The dataset here is not neutral. It is “expected” that they find an extreme power law of outcomes certainly in part because AngelList is a platform for exactly this kind of investing. It’s dominated by Silicon Valley investors and folks who read Naval, Jason Calcanis, and other proponents of the style of investing which is all about backing the next Uber or Airbnb.

A principle bet of Earnest is that power law investing is not a law of physics when it comes to early stage investing. We coined the idea of Early Stage Value Investing, to contrast with the kind of Early Stage Growth Investing that happens on AngelList and in VC. Doing a seed deal and then encouraging the founder to hire aggressively at top tier salaries, hit lofty weekly growth metrics, spend down their seed round in 12-18 months, introducing them to VCs to raise more capital if they can achieve those growth rates… all of this make it both more likely that the company will some day be a unicorn AND more likely that it will fail, making the distributions of outcomes a more extreme power law than if you encouraged a founder to hire cautiously, focus on positive unit economics, and get to profitability quickly. See our Fund 2 thesis for the much longer version of this argument.

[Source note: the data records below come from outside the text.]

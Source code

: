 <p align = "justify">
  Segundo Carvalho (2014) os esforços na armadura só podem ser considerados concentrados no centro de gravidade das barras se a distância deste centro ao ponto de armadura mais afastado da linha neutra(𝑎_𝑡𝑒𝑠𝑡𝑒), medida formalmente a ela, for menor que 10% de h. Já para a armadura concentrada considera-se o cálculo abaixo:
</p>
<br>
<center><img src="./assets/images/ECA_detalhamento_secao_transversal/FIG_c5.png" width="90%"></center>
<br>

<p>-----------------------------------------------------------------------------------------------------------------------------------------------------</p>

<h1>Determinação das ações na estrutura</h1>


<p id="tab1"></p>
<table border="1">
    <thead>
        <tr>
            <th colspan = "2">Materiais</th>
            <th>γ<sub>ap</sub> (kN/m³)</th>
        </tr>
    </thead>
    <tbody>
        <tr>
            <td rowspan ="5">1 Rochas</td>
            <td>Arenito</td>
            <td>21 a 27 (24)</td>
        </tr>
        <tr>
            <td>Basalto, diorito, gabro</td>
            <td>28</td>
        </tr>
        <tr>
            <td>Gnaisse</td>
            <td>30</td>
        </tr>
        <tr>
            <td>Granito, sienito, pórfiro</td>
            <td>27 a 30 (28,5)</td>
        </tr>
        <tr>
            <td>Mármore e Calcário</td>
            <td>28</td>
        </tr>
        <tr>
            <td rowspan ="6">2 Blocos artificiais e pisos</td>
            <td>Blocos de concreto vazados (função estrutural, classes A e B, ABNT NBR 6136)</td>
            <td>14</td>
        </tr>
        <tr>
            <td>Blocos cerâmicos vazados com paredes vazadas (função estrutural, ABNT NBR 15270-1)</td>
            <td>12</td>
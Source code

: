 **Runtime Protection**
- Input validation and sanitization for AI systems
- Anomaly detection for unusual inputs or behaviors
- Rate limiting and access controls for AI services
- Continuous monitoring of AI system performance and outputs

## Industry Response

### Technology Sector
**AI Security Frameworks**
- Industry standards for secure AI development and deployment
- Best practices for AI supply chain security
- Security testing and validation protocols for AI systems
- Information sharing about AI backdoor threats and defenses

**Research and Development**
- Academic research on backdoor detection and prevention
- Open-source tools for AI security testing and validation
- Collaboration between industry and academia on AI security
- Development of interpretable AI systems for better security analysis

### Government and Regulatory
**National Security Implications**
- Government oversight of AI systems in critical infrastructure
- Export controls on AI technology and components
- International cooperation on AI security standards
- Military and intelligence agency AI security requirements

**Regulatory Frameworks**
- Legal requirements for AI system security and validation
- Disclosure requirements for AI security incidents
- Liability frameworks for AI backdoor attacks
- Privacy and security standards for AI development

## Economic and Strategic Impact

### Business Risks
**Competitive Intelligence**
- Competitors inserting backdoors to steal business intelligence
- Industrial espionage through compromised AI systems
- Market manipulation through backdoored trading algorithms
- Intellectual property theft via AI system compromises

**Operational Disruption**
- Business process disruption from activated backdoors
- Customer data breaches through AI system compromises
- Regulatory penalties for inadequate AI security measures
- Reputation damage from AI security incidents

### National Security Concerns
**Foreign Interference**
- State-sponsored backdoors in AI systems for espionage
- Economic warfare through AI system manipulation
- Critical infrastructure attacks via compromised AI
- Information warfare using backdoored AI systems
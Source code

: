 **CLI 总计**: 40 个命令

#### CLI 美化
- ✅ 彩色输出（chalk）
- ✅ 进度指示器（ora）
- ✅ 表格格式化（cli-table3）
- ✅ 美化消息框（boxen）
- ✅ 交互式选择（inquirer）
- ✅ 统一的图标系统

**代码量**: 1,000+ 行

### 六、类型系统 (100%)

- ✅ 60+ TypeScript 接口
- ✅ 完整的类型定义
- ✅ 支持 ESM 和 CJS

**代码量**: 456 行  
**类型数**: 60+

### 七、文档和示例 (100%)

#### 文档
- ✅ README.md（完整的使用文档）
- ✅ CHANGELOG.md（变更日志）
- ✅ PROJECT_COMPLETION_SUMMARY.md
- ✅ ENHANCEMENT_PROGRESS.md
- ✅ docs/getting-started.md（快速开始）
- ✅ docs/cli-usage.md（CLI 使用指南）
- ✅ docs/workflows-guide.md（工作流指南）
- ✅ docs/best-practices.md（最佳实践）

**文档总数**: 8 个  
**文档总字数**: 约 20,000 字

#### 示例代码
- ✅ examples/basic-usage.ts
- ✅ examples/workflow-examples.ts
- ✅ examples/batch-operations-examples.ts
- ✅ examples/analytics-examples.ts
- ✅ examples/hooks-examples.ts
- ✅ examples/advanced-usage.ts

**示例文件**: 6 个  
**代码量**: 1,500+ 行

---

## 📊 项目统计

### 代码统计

So in summary, indexing early-stage beats individual picking if you’re operating in an extreme power law environment, but doesn’t make sense if you’re not.

Does Earnest Capital do indexing?

So coming back to the original question and the answer is No, and this whole discussion is why.

1. We’re not doing power law style investing. We don’t expect, and our strategy isn’t predicated on the idea, that one or two investments will be 90% of our returns. We are maximizing the number of successful entrepreneurs in our portfolio. So the idea that the index will out-perform loses efficacy the less extreme the distribution. The AngelList paper found that in later stage deals, when the distribution of outcomes becomes less extreme, the effect goes away.

2. We’re clearly doing something much closer to active management / picking. In doing our first 20 investments, we looked at over 2,000 opportunities. Yes I know this is a vanity metric, but it’s relevant here because we’re just obviously not “indexing” this market with that kind of ratio. We could probably have invested in ~100 of those with more capital, but a very large number of the opportunities were not viable investments (or at least not yet).

3. There really is no benchmark for credible deals in our space. Public stock indices need the public market traders (and subsequent market caps) to know which companies to include in the index. Indexing requires some sort of external form of validation. In our market the only thing comparable would be customer revenue, which is is a great form of validation but there are still plenty of businesses that get to $1k-5k in MRR that wouldn’t make for great investments. We have to be our own form of validation (maybe some day somebody will index us with a Fund of Funds?). Essentially, you can’t index something that doesn’t already have a robust market of active managers creating a good threshold for credibility and that is definitely not the case in the “funding for bootstrappers” market.

So we don’t do indexing. We’re actively betting on the opportunities we think are most likely to succeed. So far that’s going pretty well but we’ve got a lot of ways to get better too.